Seit dem Terroranschlag in Suruç mit 32 Toten und der Aufkündigung des Friedensprozesses mit der PKK eskaliert die Gewalt in der Türkei. Die Regierung hat der PKK, dem IS und auch der DHKP-C den Kampf angesagt. Aber wer meint, die AKP-Regierung führe einen Dreifrontenkrieg, der irrt sich. Nein, die Regierung führt auch an einer vierten Front ‚Krieg‘. Ein Krieg, der seit über anderthalb Jahren andauert.

Gemeint ist die Hizmet-Bewegung um Fethullah Gülen, die die Regierung abfällig als ‚Parallelstruktur‘ bezeichnet. Mitglieder dieser Struktur sollen staatliche Stellen unterwandert haben, um die Macht an sich zu reißen. Angeblich werden sie von Gülen gesteuert.
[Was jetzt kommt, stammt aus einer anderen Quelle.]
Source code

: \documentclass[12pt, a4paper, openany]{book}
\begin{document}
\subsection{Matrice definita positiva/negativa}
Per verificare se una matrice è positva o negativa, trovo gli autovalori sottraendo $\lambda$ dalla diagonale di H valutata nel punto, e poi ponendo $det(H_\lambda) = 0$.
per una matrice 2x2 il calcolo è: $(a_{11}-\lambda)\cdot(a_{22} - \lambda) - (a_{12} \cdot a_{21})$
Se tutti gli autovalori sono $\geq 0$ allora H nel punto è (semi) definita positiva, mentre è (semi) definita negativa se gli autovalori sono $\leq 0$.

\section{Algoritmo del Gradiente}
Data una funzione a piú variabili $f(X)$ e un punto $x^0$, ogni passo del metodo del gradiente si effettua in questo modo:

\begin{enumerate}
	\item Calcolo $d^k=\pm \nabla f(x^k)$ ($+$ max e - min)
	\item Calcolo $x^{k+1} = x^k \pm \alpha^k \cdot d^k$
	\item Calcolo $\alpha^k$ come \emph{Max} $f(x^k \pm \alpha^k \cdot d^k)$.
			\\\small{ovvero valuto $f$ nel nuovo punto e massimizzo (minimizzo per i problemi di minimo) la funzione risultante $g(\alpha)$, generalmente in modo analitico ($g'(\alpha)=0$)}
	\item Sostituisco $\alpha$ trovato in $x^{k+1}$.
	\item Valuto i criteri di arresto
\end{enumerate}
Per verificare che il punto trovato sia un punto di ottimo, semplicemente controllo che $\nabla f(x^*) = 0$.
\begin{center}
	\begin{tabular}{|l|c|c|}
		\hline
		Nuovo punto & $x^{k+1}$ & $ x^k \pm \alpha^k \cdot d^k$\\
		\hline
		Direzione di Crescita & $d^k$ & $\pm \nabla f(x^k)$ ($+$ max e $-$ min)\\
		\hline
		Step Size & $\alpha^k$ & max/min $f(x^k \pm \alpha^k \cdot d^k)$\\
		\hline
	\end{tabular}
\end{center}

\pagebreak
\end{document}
Dieser ‚Krieg‘ äußert sich darin, dass in Zeiten des Terrors Polizisten Razzien gegen Schulen durchführen, die bislang als vorbildlich und äußerst erfolgreich galten.

Den jüngsten Vorfall gab es in der Provinz Zonguldak an der westlichen Schwarzmeerküste, wo Razzien in Schulen und Nachhilfekurse durchgeführt wurden. Diese fanden sowohl in der Provinzhauptstadt Zonguldak als auch in den Kreisstädten Ereğli und Çaycuma statt. Allein in Ereğli etwa nahmen an der Aktion 150 Polizisten der Abteilung ‚Schmuggel und Organisierte Kriminalität‘ teil.
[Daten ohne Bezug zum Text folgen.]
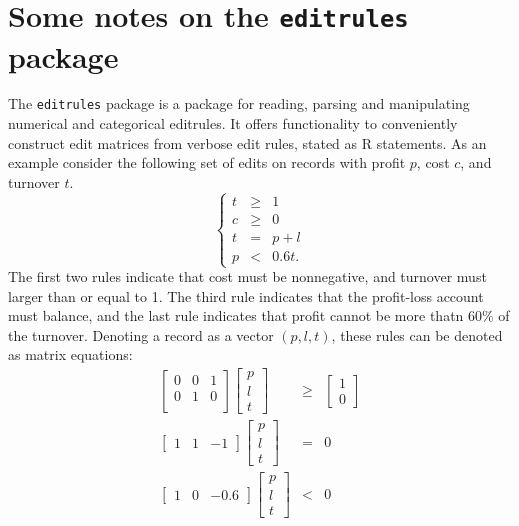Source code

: \documentclass[11pt, fleqn, a4paper]{article}
\begin{document}



\newpage
\appendix
\section{Some notes on the {\tt editrules} package}
The {\tt editrules} package \citep{jonge:2011} is a package for reading, parsing and
manipulating numerical and categorical editrules. It offers functionality to
conveniently construct edit matrices from verbose edit rules, stated as 
R statements. As an example consider the following set of edits on 
records with profit $p$, cost $c$, and turnover $t$.
\begin{equation}
\left\{\begin{array}{lcl}
t &\geq& 1\\
c &\geq& 0\\
t &=& p + l \\
p &<& 0.6t.  
\end{array}\right.
\end{equation}
The first two rules indicate that cost must be nonnegative, and turnover must
larger than or equal to 1. The third rule indicates that the profit-loss
account must balance, and the last rule indicates that profit cannot be more
thatn 60\% of the turnover. Denoting a record as a vector $(p,l,t)$,  these
rules can be denoted as matrix equations:
\begin{eqnarray}
\left[\begin{array}{ccc}
0 & 0 & 1\\
0 & 1 & 0\\
\end{array}\right]
\left[\begin{array}{c}p\\l\\t\end{array}\right] &\geq& 
\left[\begin{array}{c}1\\0\end{array}\right]\\
\left[\begin{array}{ccc}
1 & 1 & -1
\end{array}\right]
\left[\begin{array}{c}p\\l\\t\end{array}\right] &=& 0\\
\left[\begin{array}{ccc}
1 & 0 & -0.6
\end{array}\right] 
\left[\begin{array}{c}p\\l\\t\end{array}\right] &<& 0
\end{eqnarray}
\end{document}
Anti-Terror-Razzia im Kindergarten

Besonders tragikomisch: In Ereğli führten Polizisten auch in einer Kindertagesstätte eine Razzia durch, in der Kinder zwischen drei und fünf Jahren betreut werden. Die Beamten drangen mit ihren Dienstwaffen in die Kindertagesstätte ein. Welche Beweismittel die Polizisten sicherstellten, konnte nicht in Erfahrung gebracht werden. Offiziell hieß es, es werde dem Verdacht nachgegangen, dass die KiTa Terrorismus unterstütze und Finanzmittel bereitstelle. Anders als in regierungsnahen Medien dargestellt sollen sich dem Vernehmen nach während der Razzia auch Kinder in dem Haus befunden haben.

Der Anwalt der Bildungseinrichtungen, Burhan Temel Çınar, hatte kein Verständnis für die Razzien: „Wir haben immer nach Recht und Gesetz gehandelt. Von daher sind wir gelassen.“

Razzien politisch motiviert

Dass diese Razzien offensichtlich politisch motiviert sind, geht auch aus Razzien in anderen Landesteilen hervor. In Eskişehir wurden vor ein paar Tagen auch Razzien in Bildungseinrichtungen durchgeführt. Dort kamen gleich Kontrolleure aus acht unterschiedlichen staatlichen Stellen wie dem Amt für Finanzen, für Steuern, der Feuerwehr, der Sozialkassen und dem Umweltamt der Landwirtschaft zum Einsatz.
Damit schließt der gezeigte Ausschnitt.